▶ _INPUT_:
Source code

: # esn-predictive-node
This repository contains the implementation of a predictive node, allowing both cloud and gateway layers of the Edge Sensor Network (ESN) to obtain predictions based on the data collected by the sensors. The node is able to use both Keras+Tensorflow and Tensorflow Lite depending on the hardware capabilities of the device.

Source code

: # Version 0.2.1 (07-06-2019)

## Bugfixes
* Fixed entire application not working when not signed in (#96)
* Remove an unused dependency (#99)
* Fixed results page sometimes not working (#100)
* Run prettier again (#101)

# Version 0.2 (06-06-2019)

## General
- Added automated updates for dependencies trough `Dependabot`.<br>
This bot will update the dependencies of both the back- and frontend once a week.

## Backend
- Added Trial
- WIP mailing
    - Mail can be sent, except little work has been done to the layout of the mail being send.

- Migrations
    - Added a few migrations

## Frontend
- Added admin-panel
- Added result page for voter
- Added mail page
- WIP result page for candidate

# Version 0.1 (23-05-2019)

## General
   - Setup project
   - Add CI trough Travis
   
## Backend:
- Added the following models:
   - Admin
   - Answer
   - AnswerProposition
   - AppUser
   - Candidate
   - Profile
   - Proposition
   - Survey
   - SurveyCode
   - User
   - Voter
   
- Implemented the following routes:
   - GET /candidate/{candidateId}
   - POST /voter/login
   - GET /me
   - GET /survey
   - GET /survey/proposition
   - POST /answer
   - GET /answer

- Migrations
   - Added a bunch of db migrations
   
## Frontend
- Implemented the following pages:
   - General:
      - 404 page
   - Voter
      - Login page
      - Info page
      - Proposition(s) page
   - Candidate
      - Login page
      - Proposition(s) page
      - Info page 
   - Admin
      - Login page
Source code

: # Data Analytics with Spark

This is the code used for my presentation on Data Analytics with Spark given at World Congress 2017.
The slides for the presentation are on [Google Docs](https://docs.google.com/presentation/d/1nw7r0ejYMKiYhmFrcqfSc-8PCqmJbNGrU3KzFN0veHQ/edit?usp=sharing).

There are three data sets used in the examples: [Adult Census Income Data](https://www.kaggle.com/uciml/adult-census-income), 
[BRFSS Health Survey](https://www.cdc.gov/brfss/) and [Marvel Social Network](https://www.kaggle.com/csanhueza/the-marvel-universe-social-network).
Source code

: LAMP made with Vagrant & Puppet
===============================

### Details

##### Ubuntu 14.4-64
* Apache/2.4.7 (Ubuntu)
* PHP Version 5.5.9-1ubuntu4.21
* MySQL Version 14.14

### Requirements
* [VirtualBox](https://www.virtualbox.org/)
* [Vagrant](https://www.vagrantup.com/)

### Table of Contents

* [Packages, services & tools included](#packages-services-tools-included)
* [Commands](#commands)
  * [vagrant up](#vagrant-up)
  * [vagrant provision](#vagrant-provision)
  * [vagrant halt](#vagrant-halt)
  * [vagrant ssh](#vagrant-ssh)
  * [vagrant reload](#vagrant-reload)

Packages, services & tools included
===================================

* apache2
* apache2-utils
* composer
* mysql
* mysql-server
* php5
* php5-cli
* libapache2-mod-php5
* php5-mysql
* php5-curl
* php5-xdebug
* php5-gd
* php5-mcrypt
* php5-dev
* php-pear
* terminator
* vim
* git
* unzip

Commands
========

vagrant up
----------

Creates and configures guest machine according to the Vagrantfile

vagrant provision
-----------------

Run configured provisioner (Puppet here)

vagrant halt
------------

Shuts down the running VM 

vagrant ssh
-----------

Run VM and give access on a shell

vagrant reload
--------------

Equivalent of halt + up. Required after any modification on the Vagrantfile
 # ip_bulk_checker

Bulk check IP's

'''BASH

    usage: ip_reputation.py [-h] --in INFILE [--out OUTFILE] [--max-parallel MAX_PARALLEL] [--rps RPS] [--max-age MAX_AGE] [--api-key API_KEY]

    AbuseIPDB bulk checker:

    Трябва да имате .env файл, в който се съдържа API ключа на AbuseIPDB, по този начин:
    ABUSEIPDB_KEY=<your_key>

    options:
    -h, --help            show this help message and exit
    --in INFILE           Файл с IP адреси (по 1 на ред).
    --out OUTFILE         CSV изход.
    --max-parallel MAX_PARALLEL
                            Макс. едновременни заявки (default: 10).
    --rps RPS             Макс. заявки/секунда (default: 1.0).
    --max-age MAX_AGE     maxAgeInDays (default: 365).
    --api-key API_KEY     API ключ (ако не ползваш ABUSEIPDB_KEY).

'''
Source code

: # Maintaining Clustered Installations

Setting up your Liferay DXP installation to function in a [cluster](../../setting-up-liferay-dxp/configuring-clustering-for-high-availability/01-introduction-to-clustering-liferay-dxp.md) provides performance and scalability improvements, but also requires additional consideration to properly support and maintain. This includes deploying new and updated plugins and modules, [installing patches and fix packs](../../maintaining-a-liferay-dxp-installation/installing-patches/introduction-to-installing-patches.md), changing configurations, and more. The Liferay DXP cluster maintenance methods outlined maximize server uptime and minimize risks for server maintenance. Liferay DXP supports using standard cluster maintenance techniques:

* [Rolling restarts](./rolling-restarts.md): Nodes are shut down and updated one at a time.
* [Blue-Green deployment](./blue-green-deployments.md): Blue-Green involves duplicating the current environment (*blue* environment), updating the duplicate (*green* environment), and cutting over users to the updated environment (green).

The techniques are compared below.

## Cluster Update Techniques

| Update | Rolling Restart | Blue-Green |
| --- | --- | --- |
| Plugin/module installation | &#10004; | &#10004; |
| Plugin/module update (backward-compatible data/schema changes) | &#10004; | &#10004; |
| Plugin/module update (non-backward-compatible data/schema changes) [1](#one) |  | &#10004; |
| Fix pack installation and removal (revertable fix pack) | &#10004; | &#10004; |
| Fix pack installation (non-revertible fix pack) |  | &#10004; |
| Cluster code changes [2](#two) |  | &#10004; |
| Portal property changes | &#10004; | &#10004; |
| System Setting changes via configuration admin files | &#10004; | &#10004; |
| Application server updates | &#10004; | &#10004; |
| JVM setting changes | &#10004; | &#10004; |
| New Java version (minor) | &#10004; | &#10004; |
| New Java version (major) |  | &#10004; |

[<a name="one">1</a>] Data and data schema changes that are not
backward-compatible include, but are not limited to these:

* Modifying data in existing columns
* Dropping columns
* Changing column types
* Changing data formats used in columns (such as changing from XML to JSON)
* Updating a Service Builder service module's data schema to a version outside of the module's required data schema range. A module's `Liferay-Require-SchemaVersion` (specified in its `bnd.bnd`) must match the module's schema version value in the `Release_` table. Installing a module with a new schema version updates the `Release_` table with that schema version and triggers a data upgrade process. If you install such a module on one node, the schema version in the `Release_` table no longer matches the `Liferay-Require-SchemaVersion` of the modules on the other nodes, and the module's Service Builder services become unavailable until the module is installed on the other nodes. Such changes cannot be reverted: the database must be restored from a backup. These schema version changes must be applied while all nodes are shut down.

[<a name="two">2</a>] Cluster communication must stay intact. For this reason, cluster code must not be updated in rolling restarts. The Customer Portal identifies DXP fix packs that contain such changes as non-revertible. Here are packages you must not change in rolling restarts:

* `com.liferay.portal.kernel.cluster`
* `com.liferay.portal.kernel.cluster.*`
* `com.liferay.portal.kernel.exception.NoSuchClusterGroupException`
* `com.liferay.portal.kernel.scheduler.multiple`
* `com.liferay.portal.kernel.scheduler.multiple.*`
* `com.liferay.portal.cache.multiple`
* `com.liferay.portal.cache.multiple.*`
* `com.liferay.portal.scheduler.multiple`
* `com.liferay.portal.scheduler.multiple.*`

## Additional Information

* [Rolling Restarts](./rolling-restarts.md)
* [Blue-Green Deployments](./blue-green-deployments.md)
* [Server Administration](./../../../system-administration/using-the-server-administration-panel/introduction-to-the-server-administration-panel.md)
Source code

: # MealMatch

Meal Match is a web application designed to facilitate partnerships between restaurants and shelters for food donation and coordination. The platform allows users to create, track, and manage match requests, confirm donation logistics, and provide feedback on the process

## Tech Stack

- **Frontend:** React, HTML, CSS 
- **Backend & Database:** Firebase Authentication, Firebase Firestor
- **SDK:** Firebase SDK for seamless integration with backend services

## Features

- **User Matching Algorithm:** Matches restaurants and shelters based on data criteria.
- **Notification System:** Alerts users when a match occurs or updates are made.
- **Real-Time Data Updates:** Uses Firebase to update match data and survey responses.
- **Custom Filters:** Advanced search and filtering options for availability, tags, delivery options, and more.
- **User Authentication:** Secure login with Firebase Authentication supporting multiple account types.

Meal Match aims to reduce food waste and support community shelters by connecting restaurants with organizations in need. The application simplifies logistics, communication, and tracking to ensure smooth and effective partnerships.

--

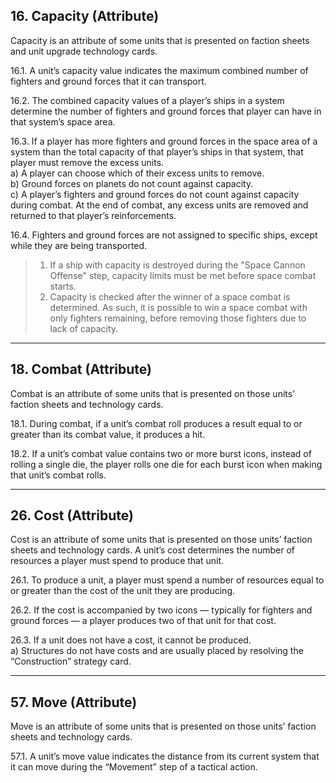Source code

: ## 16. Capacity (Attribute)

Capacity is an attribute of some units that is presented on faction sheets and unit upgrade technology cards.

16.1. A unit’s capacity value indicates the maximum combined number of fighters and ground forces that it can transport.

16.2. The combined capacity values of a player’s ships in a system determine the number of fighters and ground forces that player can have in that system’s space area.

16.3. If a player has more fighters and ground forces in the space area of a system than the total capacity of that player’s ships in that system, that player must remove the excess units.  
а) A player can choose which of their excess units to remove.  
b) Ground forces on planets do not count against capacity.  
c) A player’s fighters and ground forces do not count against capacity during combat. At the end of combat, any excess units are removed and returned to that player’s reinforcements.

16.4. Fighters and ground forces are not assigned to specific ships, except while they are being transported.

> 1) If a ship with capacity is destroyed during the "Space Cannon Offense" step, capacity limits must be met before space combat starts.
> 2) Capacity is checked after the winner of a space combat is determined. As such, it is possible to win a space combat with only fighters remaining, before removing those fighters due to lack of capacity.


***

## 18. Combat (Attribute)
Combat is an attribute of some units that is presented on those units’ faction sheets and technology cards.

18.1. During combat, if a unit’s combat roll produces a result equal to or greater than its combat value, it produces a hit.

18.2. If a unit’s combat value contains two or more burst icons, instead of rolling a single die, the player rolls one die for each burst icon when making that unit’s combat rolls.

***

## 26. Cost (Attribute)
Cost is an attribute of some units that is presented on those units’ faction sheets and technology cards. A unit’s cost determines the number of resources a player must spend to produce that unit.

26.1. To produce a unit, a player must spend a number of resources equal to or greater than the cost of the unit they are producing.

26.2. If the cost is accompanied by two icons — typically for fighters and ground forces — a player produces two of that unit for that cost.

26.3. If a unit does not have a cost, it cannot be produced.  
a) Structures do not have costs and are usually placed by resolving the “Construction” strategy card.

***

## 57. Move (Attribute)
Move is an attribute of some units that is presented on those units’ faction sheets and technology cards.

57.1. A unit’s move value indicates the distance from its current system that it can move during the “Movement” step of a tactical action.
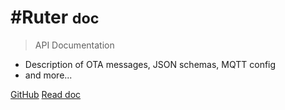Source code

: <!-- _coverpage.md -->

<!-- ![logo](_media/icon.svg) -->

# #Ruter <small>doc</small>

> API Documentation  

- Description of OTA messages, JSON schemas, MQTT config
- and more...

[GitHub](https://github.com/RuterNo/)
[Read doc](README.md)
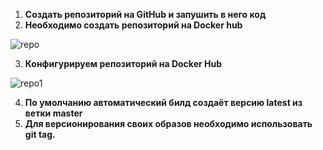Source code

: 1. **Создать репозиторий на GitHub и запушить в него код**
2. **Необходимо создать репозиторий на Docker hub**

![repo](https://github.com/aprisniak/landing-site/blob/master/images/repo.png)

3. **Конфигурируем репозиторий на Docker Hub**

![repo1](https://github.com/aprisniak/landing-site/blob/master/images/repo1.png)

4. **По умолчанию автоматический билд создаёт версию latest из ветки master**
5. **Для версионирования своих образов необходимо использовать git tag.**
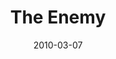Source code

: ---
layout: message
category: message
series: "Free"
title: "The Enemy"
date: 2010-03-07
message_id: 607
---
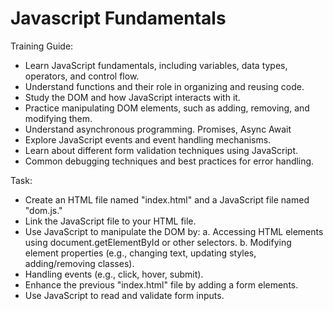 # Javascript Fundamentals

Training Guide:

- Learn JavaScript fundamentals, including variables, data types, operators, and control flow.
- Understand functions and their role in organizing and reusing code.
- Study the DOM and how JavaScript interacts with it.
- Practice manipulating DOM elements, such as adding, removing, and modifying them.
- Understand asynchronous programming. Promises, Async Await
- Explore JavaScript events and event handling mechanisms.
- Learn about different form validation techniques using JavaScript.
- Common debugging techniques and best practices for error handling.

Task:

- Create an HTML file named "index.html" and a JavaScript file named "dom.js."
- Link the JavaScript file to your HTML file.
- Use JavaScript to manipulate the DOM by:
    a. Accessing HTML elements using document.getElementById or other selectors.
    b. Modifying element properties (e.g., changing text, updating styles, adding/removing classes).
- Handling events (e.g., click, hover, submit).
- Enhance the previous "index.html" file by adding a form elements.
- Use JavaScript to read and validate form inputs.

--

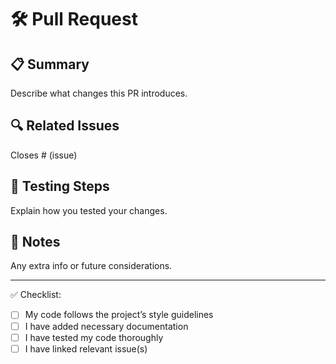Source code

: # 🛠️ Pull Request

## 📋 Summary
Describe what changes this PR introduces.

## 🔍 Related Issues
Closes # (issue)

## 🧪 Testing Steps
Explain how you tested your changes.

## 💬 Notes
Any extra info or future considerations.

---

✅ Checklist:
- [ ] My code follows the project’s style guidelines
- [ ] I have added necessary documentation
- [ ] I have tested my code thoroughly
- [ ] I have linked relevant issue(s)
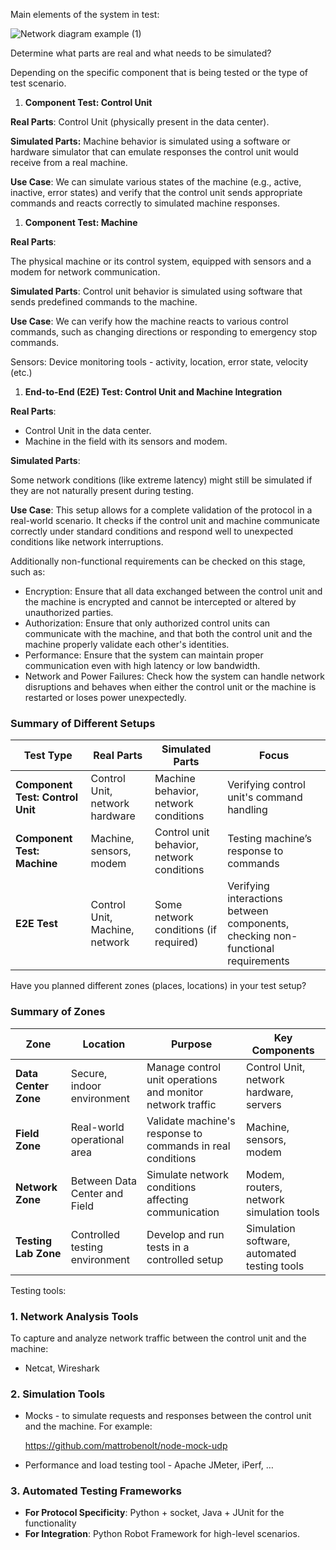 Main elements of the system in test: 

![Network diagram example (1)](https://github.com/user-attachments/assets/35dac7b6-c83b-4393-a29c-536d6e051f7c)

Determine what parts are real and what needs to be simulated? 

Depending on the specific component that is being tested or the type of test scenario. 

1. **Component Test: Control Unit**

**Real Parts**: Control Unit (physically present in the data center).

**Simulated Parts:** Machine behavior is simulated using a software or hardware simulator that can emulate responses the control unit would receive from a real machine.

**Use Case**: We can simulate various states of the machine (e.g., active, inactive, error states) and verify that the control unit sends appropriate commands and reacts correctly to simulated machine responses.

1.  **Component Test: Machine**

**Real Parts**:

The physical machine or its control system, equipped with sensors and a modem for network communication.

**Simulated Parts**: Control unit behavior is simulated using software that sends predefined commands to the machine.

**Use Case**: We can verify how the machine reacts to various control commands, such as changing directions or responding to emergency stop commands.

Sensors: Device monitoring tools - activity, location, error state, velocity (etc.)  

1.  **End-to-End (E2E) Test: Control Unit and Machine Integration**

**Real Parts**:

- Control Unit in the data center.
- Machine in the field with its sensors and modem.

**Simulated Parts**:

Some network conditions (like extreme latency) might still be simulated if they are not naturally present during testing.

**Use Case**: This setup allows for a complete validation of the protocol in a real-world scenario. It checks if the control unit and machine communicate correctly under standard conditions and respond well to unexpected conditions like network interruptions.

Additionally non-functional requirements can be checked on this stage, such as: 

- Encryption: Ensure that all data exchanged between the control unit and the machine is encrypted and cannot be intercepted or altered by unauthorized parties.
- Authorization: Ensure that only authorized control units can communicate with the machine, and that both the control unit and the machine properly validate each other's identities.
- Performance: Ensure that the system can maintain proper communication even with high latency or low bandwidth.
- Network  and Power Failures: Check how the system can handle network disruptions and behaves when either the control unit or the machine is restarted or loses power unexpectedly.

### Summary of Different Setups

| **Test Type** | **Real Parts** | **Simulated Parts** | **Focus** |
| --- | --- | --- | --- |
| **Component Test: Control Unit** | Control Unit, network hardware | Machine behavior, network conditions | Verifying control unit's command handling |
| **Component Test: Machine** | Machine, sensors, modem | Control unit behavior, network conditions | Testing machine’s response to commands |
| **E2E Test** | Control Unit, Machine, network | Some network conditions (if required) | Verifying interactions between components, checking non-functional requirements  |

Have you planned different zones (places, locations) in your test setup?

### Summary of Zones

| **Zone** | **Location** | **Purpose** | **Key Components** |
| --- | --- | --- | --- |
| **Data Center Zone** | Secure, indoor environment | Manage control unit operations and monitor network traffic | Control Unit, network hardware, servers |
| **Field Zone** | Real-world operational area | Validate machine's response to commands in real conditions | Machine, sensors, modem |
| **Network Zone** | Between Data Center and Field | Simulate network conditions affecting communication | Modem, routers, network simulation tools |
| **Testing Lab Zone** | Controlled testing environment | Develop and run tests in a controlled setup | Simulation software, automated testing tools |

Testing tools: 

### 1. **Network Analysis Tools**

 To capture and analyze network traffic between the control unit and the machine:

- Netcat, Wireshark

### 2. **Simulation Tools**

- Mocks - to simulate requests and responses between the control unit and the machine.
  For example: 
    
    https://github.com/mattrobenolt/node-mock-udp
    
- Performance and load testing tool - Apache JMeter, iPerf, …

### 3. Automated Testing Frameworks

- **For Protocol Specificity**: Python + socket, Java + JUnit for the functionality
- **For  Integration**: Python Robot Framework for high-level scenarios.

▶ _TASK REQUIREMENTS_: Copy, exactly and only, the lines above that begin with the one containing "## Tech Stack" and finish with the one containing "- **User Matching".

▶ _TASK SOLUTION_:
## Tech Stack

- **Frontend:** React, HTML, CSS 
- **Backend & Database:** Firebase Authentication, Firebase Firestor
- **SDK:** Firebase SDK for seamless integration with backend services

## Features

- **User Matching Algorithm:** Matches restaurants and shelters based on data criteria.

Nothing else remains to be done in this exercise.